What accounts do you close in closing entries?
Jackson Reed
Updated on December 31, 2025
In accounting, we often refer to the process of closing as closing the books. Only revenue, expense, and dividend accounts are closed—not asset, liability, Common Stock, or Retained Earnings accounts.
Why closing entries are required to be made?
The closing entries serve to transfer the balances out of certain temporary accounts and into permanent ones. This resets the balance of the temporary accounts to zero, ready to begin the next accounting period.
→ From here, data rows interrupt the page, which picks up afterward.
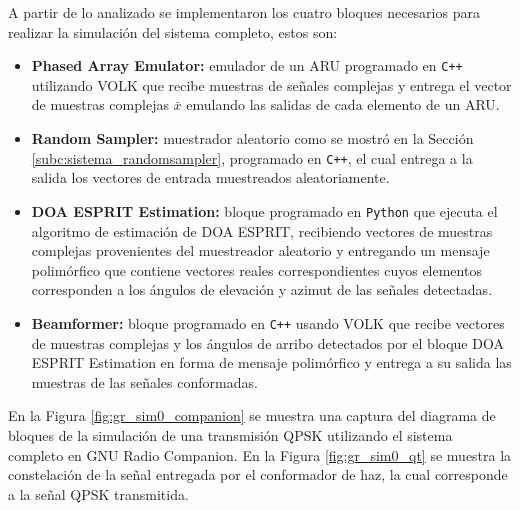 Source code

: A partir de lo analizado se implementaron los cuatro bloques necesarios para realizar la simulación del sistema completo, estos son:
\begin{itemize}
    \item \textbf{Phased Array Emulator:} emulador de un ARU programado en \texttt{C++} utilizando VOLK que recibe muestras de señales complejas y entrega el vector de muestras complejas $\bar{x}$ emulando las salidas de cada elemento de un ARU.
    \item \textbf{Random Sampler:} muestrador aleatorio como se mostró en la Sección \ref{subc:sistema_randomsampler}, programado en \texttt{C++}, el cual entrega a la salida los vectores de entrada muestreados aleatoriamente.
    \item \textbf{DOA ESPRIT Estimation:} bloque programado en \texttt{Python} que ejecuta el algoritmo de estimación de DOA ESPRIT, recibiendo vectores de muestras complejas provenientes del muestreador aleatorio y entregando un mensaje polimórfico que contiene vectores reales correspondientes cuyos elementos corresponden a los ángulos de elevación y azimut de las señales detectadas.
    \item \textbf{Beamformer:} bloque programado en \texttt{C++} usando VOLK que recibe vectores de muestras complejas y los ángulos de arribo detectados por el bloque DOA ESPRIT Estimation en forma de mensaje polimórfico y entrega a su salida las muestras de las señales conformadas.
\end{itemize}

En la Figura \ref{fig:gr_sim0_companion} se muestra una captura del diagrama de bloques de la simulación de una transmisión QPSK utilizando el sistema completo en GNU Radio Companion. En la Figura \ref{fig:gr_sim0_qt} se muestra la constelación de la señal entregada por el conformador de haz, la cual corresponde a la señal QPSK transmitida.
The process transfers these temporary account balances to permanent entries on the company’s balance sheet.
How do you record entry to close revenue accounts?
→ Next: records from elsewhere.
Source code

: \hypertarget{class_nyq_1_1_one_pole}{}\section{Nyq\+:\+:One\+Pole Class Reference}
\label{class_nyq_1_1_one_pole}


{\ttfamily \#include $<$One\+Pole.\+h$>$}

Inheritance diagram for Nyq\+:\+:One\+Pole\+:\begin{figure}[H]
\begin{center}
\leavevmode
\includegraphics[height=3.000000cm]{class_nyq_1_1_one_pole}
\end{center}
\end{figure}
Example of a Closing Entry
- Close Revenue Accounts. Clear the balance of the revenue.
- Close Expense Accounts. Clear the balance of the expense accounts by debiting income summary and crediting the corresponding expenses.
- Close Income Summary.
- Close Dividends.
What are the steps in closing the accounts?
Four Steps in Preparing Closing Entries
- Close all income accounts to Income Summary.
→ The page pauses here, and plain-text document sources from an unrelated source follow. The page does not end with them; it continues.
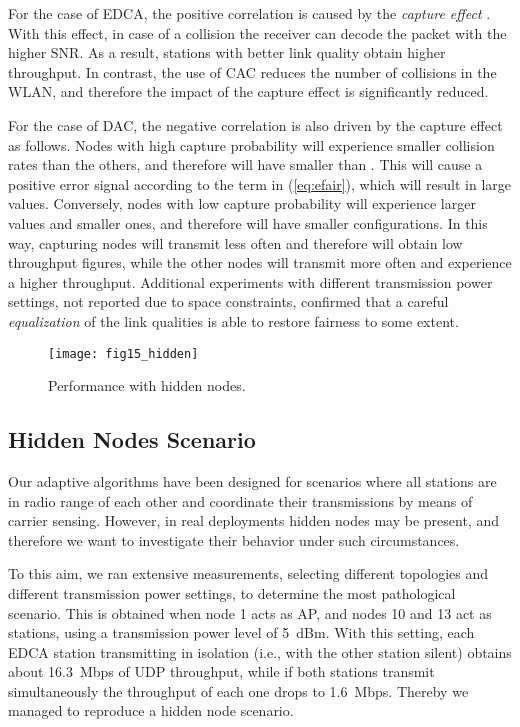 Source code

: \documentclass[a4paper,10pt]{article}
\newcommand{\revs}[1]{\textcolor{black}{#1}}
\begin{document}
For the case of EDCA, the positive correlation is caused by the \emph{capture effect} \revs{\cite{hadzi02}}. With this effect, in case of a collision the receiver can decode the packet with the higher SNR. As a result, stations with better link quality obtain higher throughput. In contrast, the use of CAC reduces the number of collisions in the WLAN, and therefore the impact of the capture effect is significantly reduced. 



For the case of DAC, the negative correlation is also driven by the capture effect as follows. Nodes with high capture probability will experience smaller collision rates than the others, and therefore will have  smaller than . This will cause a positive error signal according to the  term in (\ref{eq:efair}), which will result in large  values. Conversely, nodes with low capture probability will experience larger  values and smaller  ones, and therefore will have smaller  configurations. In this way, capturing nodes will transmit less often and therefore will obtain low throughput figures, while the other nodes will transmit more often and experience a higher throughput. Additional experiments with different transmission power settings, not reported due to space constraints, confirmed that a careful \emph{equalization} of the link qualities is able to restore fairness to some extent. 







\begin{figure}\texttt{[image: fig15\_hidden]}\caption{Performance with hidden nodes.}\label{fig:hidden}\end{figure}

\subsection{Hidden Nodes Scenario}
\label{sec:hidden}

Our adaptive algorithms have been designed for scenarios where all stations are in radio range of each other and coordinate their transmissions by means of carrier sensing. However, in real deployments hidden nodes may be present, and therefore we want to investigate their behavior under such circumstances. 

To this aim, we ran extensive measurements, selecting different topologies and different transmission power settings, to determine the most pathological scenario. This is obtained when node 1 acts as AP, and nodes 10 and 13 act as stations, using a transmission power level of 5~dBm. With this setting, each EDCA station transmitting in isolation (i.e., with the other station silent) obtains about 16.3~Mbps of UDP throughput, while if both stations transmit simultaneously the throughput of each one drops to 1.6~Mbps. Thereby we managed to reproduce a hidden node scenario.
\end{document}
- Close all expense accounts to Income Summary.
- Close Income Summary to the appropriate capital account. Owner’s capital account for sole proprietorship.
- Close withdrawals/distributions to the appropriate capital account.
How do you end the month closing process?
Month-End Closing Process Checklist
- Record All Incoming Cash.
- Review Accounts Payable Records.
- Reconcile All Accounts.
- Don’t Forget Petty Cash.
- Review Your Fixed Assets.
- Perform an Inventory Count.
- Collect and Review Financial Documentation.
- Plan Ahead.
How do you close dividends in closing entries?
Close dividend accounts If you paid out dividends during the accounting period, you must close your dividend account. Now that the income summary account is closed, you can close your dividend account directly with your retained earnings account. Debit your retained earnings account and credit your dividends expense.
What are reversing entries?
A reversing entry is a journal entry made in an accounting period, which reverses selected entries made in the immediately preceding period. The reversing entry typically occurs at the beginning of an accounting period.
What are monthly closing entries?
Closing entries are those journal entries made in a manual accounting system at the end of an accounting period to shift the balances in temporary accounts to permanent accounts. Examples of temporary accounts are the revenue, expense, and dividends paid accounts.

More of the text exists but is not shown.